Horizontal cells are interneurons that synapse with photoreceptors in the outer retina. Their genesis during development is subject to regulation by transcription factors in a hierarchical manner. Previously, we showed that Onecut 1 (Oc1), an atypical homeodomain transcription factor, is expressed in developing horizontal cells (HCs) and retinal ganglion cells (RGCs) in the mouse retina. Herein, by knocking out Oc1 specifically in the developing retina, we show that the majority (∼80%) of HCs fail to form during early retinal development, implying that Oc1 is essential for HC genesis. However, no other retinal cell types, including RGCs, were affected in the Oc1 knock-out.

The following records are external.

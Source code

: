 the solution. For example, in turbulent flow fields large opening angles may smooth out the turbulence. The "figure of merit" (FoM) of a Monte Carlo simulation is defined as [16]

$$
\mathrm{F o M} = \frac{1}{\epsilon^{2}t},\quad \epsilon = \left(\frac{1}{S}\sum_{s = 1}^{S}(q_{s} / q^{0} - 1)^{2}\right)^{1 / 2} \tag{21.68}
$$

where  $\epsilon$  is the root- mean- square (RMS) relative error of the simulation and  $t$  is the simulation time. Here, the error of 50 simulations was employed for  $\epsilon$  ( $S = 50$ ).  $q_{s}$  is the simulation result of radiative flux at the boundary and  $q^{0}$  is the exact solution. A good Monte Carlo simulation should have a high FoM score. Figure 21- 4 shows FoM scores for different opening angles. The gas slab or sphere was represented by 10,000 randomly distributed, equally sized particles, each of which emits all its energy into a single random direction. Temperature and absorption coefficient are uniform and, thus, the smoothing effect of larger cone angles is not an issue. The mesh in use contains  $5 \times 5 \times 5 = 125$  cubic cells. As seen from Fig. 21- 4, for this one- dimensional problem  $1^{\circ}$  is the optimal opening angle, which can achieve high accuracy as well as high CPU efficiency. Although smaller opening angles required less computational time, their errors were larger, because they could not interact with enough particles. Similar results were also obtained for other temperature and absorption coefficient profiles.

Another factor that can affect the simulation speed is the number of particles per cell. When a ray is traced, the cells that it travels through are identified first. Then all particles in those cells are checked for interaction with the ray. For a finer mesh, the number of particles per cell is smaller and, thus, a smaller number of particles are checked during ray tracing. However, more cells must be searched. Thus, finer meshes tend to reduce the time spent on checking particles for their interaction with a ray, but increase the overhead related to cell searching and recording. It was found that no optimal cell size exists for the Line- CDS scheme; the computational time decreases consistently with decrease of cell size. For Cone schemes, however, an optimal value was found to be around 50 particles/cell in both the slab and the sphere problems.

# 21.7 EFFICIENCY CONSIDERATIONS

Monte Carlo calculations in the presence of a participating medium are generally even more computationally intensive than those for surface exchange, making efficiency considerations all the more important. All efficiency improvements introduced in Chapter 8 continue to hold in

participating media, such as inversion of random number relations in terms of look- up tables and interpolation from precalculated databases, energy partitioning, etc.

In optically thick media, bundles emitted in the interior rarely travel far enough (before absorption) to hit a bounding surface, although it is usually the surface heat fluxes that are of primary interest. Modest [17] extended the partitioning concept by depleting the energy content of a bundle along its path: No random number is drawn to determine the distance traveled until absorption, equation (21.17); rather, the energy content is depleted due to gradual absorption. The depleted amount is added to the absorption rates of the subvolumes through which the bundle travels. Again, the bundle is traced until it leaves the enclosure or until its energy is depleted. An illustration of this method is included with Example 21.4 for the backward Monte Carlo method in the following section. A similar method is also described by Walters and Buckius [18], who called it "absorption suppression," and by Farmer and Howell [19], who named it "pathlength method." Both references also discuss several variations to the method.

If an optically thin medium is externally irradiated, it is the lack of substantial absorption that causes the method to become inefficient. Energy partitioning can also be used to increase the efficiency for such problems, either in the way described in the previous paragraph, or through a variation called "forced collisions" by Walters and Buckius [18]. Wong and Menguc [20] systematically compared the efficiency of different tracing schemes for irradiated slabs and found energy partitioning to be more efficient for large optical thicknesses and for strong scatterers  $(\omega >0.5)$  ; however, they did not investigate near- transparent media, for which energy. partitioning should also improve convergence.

Analysis of the genetic relationship between Oc1 and other transcription factor genes required for HC development revealed that Oc1 functions downstream of FoxN4, in parallel with Ptf1a, but upstream of Lim1 and Prox1. By in utero electroporation, we found that Oc1 and Ptf1a together are not only essential, but also sufficient for determination of HC fate. In addition, the synaptic connections in the outer plexiform layer are defective in Oc1-null mice, and photoreceptors undergo age-dependent degeneration, indicating that HCs are not only an integral part of the retinal circuitry, but also are essential for the survival of photoreceptors. In sum, these results demonstrate that Oc1 is a critical determinant of HC fate, and reveal that HCs are essential for photoreceptor viability, retinal integrity, and normal visual function.